Work item. Output the listing verbatim, leaving out every picture.
::::
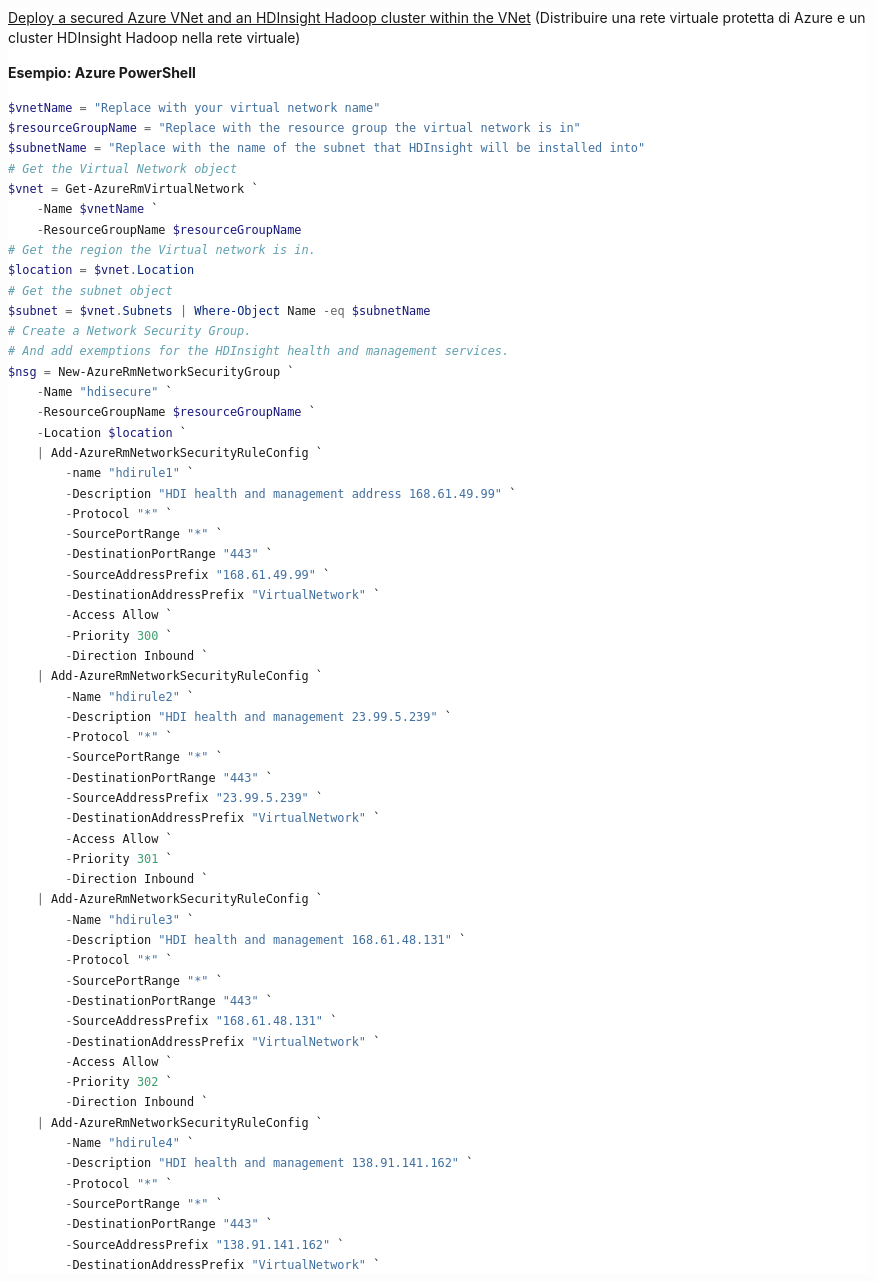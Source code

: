 [Deploy a secured Azure VNet and an HDInsight Hadoop cluster within the VNet](https://azure.microsoft.com/resources/templates/101-hdinsight-secure-vnet/) (Distribuire una rete virtuale protetta di Azure e un cluster HDInsight Hadoop nella rete virtuale)

**Esempio: Azure PowerShell**

```powershell
$vnetName = "Replace with your virtual network name"
$resourceGroupName = "Replace with the resource group the virtual network is in"
$subnetName = "Replace with the name of the subnet that HDInsight will be installed into"
# Get the Virtual Network object
$vnet = Get-AzureRmVirtualNetwork `
    -Name $vnetName `
    -ResourceGroupName $resourceGroupName
# Get the region the Virtual network is in.
$location = $vnet.Location
# Get the subnet object
$subnet = $vnet.Subnets | Where-Object Name -eq $subnetName
# Create a Network Security Group.
# And add exemptions for the HDInsight health and management services.
$nsg = New-AzureRmNetworkSecurityGroup `
    -Name "hdisecure" `
    -ResourceGroupName $resourceGroupName `
    -Location $location `
    | Add-AzureRmNetworkSecurityRuleConfig `
        -name "hdirule1" `
        -Description "HDI health and management address 168.61.49.99" `
        -Protocol "*" `
        -SourcePortRange "*" `
        -DestinationPortRange "443" `
        -SourceAddressPrefix "168.61.49.99" `
        -DestinationAddressPrefix "VirtualNetwork" `
        -Access Allow `
        -Priority 300 `
        -Direction Inbound `
    | Add-AzureRmNetworkSecurityRuleConfig `
        -Name "hdirule2" `
        -Description "HDI health and management 23.99.5.239" `
        -Protocol "*" `
        -SourcePortRange "*" `
        -DestinationPortRange "443" `
        -SourceAddressPrefix "23.99.5.239" `
        -DestinationAddressPrefix "VirtualNetwork" `
        -Access Allow `
        -Priority 301 `
        -Direction Inbound `
    | Add-AzureRmNetworkSecurityRuleConfig `
        -Name "hdirule3" `
        -Description "HDI health and management 168.61.48.131" `
        -Protocol "*" `
        -SourcePortRange "*" `
        -DestinationPortRange "443" `
        -SourceAddressPrefix "168.61.48.131" `
        -DestinationAddressPrefix "VirtualNetwork" `
        -Access Allow `
        -Priority 302 `
        -Direction Inbound `
    | Add-AzureRmNetworkSecurityRuleConfig `
        -Name "hdirule4" `
        -Description "HDI health and management 138.91.141.162" `
        -Protocol "*" `
        -SourcePortRange "*" `
        -DestinationPortRange "443" `
        -SourceAddressPrefix "138.91.141.162" `
        -DestinationAddressPrefix "VirtualNetwork" `
```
::::
The answer.
Source code

: [Deploy a secured Azure VNet and an HDInsight Hadoop cluster within the VNet](https://azure.microsoft.com/resources/templates/101-hdinsight-secure-vnet/) (Distribuire una rete virtuale protetta di Azure e un cluster HDInsight Hadoop nella rete virtuale)

**Esempio: Azure PowerShell**

```powershell
$vnetName = "Replace with your virtual network name"
$resourceGroupName = "Replace with the resource group the virtual network is in"
$subnetName = "Replace with the name of the subnet that HDInsight will be installed into"
# Get the Virtual Network object
$vnet = Get-AzureRmVirtualNetwork `
    -Name $vnetName `
    -ResourceGroupName $resourceGroupName
# Get the region the Virtual network is in.
$location = $vnet.Location
# Get the subnet object
$subnet = $vnet.Subnets | Where-Object Name -eq $subnetName
# Create a Network Security Group.
# And add exemptions for the HDInsight health and management services.
$nsg = New-AzureRmNetworkSecurityGroup `
    -Name "hdisecure" `
    -ResourceGroupName $resourceGroupName `
    -Location $location `
    | Add-AzureRmNetworkSecurityRuleConfig `
        -name "hdirule1" `
        -Description "HDI health and management address 168.61.49.99" `
        -Protocol "*" `
        -SourcePortRange "*" `
        -DestinationPortRange "443" `
        -SourceAddressPrefix "168.61.49.99" `
        -DestinationAddressPrefix "VirtualNetwork" `
        -Access Allow `
        -Priority 300 `
        -Direction Inbound `
    | Add-AzureRmNetworkSecurityRuleConfig `
        -Name "hdirule2" `
        -Description "HDI health and management 23.99.5.239" `
        -Protocol "*" `
        -SourcePortRange "*" `
        -DestinationPortRange "443" `
        -SourceAddressPrefix "23.99.5.239" `
        -DestinationAddressPrefix "VirtualNetwork" `
        -Access Allow `
        -Priority 301 `
        -Direction Inbound `
    | Add-AzureRmNetworkSecurityRuleConfig `
        -Name "hdirule3" `
        -Description "HDI health and management 168.61.48.131" `
        -Protocol "*" `
        -SourcePortRange "*" `
        -DestinationPortRange "443" `
        -SourceAddressPrefix "168.61.48.131" `
        -DestinationAddressPrefix "VirtualNetwork" `
        -Access Allow `
        -Priority 302 `
        -Direction Inbound `
    | Add-AzureRmNetworkSecurityRuleConfig `
        -Name "hdirule4" `
        -Description "HDI health and management 138.91.141.162" `
        -Protocol "*" `
        -SourcePortRange "*" `
        -DestinationPortRange "443" `
        -SourceAddressPrefix "138.91.141.162" `
        -DestinationAddressPrefix "VirtualNetwork" `
```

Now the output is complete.